The problem:
All entries below are to be duplicated verbatim.

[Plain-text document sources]
=======

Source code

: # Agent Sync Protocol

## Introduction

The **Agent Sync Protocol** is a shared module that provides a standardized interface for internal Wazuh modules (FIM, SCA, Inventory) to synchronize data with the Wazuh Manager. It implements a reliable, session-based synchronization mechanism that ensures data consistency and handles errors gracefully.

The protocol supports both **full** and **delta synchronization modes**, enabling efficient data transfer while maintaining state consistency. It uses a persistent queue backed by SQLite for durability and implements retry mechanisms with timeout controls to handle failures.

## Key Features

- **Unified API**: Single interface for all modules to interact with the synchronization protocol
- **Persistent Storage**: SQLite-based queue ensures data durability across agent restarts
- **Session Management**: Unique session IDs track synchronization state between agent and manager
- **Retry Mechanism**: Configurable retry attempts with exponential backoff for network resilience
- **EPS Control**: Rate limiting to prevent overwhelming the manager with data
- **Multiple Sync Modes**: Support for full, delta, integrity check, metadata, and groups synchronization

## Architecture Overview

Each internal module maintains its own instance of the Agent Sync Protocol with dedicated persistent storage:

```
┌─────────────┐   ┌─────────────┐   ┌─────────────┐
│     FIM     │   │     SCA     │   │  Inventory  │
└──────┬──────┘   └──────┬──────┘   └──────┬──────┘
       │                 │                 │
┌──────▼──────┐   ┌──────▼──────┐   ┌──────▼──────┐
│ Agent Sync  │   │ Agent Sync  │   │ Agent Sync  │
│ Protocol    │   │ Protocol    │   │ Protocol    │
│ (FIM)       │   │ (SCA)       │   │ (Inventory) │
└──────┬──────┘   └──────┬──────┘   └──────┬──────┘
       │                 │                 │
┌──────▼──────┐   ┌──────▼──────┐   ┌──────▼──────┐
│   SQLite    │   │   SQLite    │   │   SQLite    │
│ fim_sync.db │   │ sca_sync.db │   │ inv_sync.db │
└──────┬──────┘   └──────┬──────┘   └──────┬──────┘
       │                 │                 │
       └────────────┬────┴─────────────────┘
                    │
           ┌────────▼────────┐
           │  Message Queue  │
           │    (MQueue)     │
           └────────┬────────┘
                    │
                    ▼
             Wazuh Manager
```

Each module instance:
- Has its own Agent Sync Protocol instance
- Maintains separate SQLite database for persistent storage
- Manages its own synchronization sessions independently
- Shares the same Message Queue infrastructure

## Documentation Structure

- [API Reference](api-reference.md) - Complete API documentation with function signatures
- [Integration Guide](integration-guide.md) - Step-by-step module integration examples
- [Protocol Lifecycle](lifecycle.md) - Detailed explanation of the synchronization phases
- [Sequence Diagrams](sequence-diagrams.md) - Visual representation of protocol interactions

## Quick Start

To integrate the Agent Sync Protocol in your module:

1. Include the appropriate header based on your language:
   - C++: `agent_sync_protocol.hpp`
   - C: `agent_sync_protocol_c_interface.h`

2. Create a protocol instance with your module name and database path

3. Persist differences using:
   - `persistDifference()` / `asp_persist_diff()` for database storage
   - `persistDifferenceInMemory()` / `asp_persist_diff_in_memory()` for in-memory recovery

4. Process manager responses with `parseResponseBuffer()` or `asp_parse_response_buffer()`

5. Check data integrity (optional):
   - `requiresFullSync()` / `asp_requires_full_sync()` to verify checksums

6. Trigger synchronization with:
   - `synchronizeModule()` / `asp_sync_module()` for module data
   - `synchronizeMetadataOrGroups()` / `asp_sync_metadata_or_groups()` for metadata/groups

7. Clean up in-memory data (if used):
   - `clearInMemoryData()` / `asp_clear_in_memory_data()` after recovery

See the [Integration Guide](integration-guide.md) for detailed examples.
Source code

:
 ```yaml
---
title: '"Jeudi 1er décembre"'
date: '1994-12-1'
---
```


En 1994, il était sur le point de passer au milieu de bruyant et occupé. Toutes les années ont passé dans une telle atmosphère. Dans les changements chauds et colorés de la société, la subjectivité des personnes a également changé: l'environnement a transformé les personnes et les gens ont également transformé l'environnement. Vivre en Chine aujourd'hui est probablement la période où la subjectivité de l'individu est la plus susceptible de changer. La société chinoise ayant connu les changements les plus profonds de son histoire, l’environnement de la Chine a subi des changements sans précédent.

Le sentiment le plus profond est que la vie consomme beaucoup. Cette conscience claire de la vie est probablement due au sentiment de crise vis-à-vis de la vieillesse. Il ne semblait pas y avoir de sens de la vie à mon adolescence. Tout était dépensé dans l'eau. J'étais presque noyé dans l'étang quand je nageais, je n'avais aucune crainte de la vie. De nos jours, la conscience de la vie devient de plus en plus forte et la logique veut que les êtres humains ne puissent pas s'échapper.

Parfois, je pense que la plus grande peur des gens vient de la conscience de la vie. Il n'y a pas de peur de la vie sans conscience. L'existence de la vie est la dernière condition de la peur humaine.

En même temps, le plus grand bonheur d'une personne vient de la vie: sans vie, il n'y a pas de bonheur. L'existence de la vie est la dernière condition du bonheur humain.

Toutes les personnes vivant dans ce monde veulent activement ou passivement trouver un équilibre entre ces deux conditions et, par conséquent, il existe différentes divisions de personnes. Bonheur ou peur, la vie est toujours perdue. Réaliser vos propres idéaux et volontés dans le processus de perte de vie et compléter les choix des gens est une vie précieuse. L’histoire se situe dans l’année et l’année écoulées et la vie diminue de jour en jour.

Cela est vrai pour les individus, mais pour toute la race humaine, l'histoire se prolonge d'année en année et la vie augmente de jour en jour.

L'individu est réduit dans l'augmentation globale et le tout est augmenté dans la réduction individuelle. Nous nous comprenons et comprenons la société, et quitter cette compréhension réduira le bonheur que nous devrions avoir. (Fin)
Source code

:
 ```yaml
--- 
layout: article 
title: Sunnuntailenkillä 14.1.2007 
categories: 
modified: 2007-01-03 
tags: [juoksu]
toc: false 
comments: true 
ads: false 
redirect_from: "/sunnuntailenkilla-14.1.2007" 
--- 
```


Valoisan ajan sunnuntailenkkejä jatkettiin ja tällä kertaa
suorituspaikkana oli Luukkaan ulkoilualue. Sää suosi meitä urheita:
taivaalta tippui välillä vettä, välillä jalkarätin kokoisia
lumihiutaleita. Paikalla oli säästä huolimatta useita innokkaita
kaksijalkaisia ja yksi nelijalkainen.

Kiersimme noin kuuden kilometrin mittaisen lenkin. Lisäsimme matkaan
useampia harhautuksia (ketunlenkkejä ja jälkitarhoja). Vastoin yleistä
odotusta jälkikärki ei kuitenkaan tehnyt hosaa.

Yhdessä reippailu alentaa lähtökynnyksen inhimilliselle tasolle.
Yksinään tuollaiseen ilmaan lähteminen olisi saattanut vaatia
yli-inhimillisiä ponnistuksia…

=======

Answer space:
Source code

: # Agent Sync Protocol

## Introduction

The **Agent Sync Protocol** is a shared module that provides a standardized interface for internal Wazuh modules (FIM, SCA, Inventory) to synchronize data with the Wazuh Manager. It implements a reliable, session-based synchronization mechanism that ensures data consistency and handles errors gracefully.

The protocol supports both **full** and **delta synchronization modes**, enabling efficient data transfer while maintaining state consistency. It uses a persistent queue backed by SQLite for durability and implements retry mechanisms with timeout controls to handle failures.

## Key Features

- **Unified API**: Single interface for all modules to interact with the synchronization protocol
- **Persistent Storage**: SQLite-based queue ensures data durability across agent restarts
- **Session Management**: Unique session IDs track synchronization state between agent and manager
- **Retry Mechanism**: Configurable retry attempts with exponential backoff for network resilience
- **EPS Control**: Rate limiting to prevent overwhelming the manager with data
- **Multiple Sync Modes**: Support for full, delta, integrity check, metadata, and groups synchronization

## Architecture Overview

Each internal module maintains its own instance of the Agent Sync Protocol with dedicated persistent storage:

```
┌─────────────┐   ┌─────────────┐   ┌─────────────┐
│     FIM     │   │     SCA     │   │  Inventory  │
└──────┬──────┘   └──────┬──────┘   └──────┬──────┘
       │                 │                 │
┌──────▼──────┐   ┌──────▼──────┐   ┌──────▼──────┐
│ Agent Sync  │   │ Agent Sync  │   │ Agent Sync  │
│ Protocol    │   │ Protocol    │   │ Protocol    │
│ (FIM)       │   │ (SCA)       │   │ (Inventory) │
└──────┬──────┘   └──────┬──────┘   └──────┬──────┘
       │                 │                 │
┌──────▼──────┐   ┌──────▼──────┐   ┌──────▼──────┐
│   SQLite    │   │   SQLite    │   │   SQLite    │
│ fim_sync.db │   │ sca_sync.db │   │ inv_sync.db │
└──────┬──────┘   └──────┬──────┘   └──────┬──────┘
       │                 │                 │
       └────────────┬────┴─────────────────┘
                    │
           ┌────────▼────────┐
           │  Message Queue  │
           │    (MQueue)     │
           └────────┬────────┘
                    │
                    ▼
             Wazuh Manager
```

Each module instance:
- Has its own Agent Sync Protocol instance
- Maintains separate SQLite database for persistent storage
- Manages its own synchronization sessions independently
- Shares the same Message Queue infrastructure

## Documentation Structure

- [API Reference](api-reference.md) - Complete API documentation with function signatures
- [Integration Guide](integration-guide.md) - Step-by-step module integration examples
- [Protocol Lifecycle](lifecycle.md) - Detailed explanation of the synchronization phases
- [Sequence Diagrams](sequence-diagrams.md) - Visual representation of protocol interactions

## Quick Start

To integrate the Agent Sync Protocol in your module:

1. Include the appropriate header based on your language:
   - C++: `agent_sync_protocol.hpp`
   - C: `agent_sync_protocol_c_interface.h`

2. Create a protocol instance with your module name and database path

3. Persist differences using:
   - `persistDifference()` / `asp_persist_diff()` for database storage
   - `persistDifferenceInMemory()` / `asp_persist_diff_in_memory()` for in-memory recovery

4. Process manager responses with `parseResponseBuffer()` or `asp_parse_response_buffer()`

5. Check data integrity (optional):
   - `requiresFullSync()` / `asp_requires_full_sync()` to verify checksums

6. Trigger synchronization with:
   - `synchronizeModule()` / `asp_sync_module()` for module data
   - `synchronizeMetadataOrGroups()` / `asp_sync_metadata_or_groups()` for metadata/groups

7. Clean up in-memory data (if used):
   - `clearInMemoryData()` / `asp_clear_in_memory_data()` after recovery

See the [Integration Guide](integration-guide.md) for detailed examples.
Source code

:
 ```yaml
---
title: '"Jeudi 1er décembre"'
date: '1994-12-1'
---
```


En 1994, il était sur le point de passer au milieu de bruyant et occupé. Toutes les années ont passé dans une telle atmosphère. Dans les changements chauds et colorés de la société, la subjectivité des personnes a également changé: l'environnement a transformé les personnes et les gens ont également transformé l'environnement. Vivre en Chine aujourd'hui est probablement la période où la subjectivité de l'individu est la plus susceptible de changer. La société chinoise ayant connu les changements les plus profonds de son histoire, l’environnement de la Chine a subi des changements sans précédent.

Le sentiment le plus profond est que la vie consomme beaucoup. Cette conscience claire de la vie est probablement due au sentiment de crise vis-à-vis de la vieillesse. Il ne semblait pas y avoir de sens de la vie à mon adolescence. Tout était dépensé dans l'eau. J'étais presque noyé dans l'étang quand je nageais, je n'avais aucune crainte de la vie. De nos jours, la conscience de la vie devient de plus en plus forte et la logique veut que les êtres humains ne puissent pas s'échapper.

Parfois, je pense que la plus grande peur des gens vient de la conscience de la vie. Il n'y a pas de peur de la vie sans conscience. L'existence de la vie est la dernière condition de la peur humaine.

En même temps, le plus grand bonheur d'une personne vient de la vie: sans vie, il n'y a pas de bonheur. L'existence de la vie est la dernière condition du bonheur humain.

Toutes les personnes vivant dans ce monde veulent activement ou passivement trouver un équilibre entre ces deux conditions et, par conséquent, il existe différentes divisions de personnes. Bonheur ou peur, la vie est toujours perdue. Réaliser vos propres idéaux et volontés dans le processus de perte de vie et compléter les choix des gens est une vie précieuse. L’histoire se situe dans l’année et l’année écoulées et la vie diminue de jour en jour.

Cela est vrai pour les individus, mais pour toute la race humaine, l'histoire se prolonge d'année en année et la vie augmente de jour en jour.

L'individu est réduit dans l'augmentation globale et le tout est augmenté dans la réduction individuelle. Nous nous comprenons et comprenons la société, et quitter cette compréhension réduira le bonheur que nous devrions avoir. (Fin)
Source code

:
 ```yaml
--- 
layout: article 
title: Sunnuntailenkillä 14.1.2007 
categories: 
modified: 2007-01-03 
tags: [juoksu]
toc: false 
comments: true 
ads: false 
redirect_from: "/sunnuntailenkilla-14.1.2007" 
--- 
```


Valoisan ajan sunnuntailenkkejä jatkettiin ja tällä kertaa
suorituspaikkana oli Luukkaan ulkoilualue. Sää suosi meitä urheita:
taivaalta tippui välillä vettä, välillä jalkarätin kokoisia
lumihiutaleita. Paikalla oli säästä huolimatta useita innokkaita
kaksijalkaisia ja yksi nelijalkainen.

Kiersimme noin kuuden kilometrin mittaisen lenkin. Lisäsimme matkaan
useampia harhautuksia (ketunlenkkejä ja jälkitarhoja). Vastoin yleistä
odotusta jälkikärki ei kuitenkaan tehnyt hosaa.

Yhdessä reippailu alentaa lähtökynnyksen inhimilliselle tasolle.
Yksinään tuollaiseen ilmaan lähteminen olisi saattanut vaatia
yli-inhimillisiä ponnistuksia…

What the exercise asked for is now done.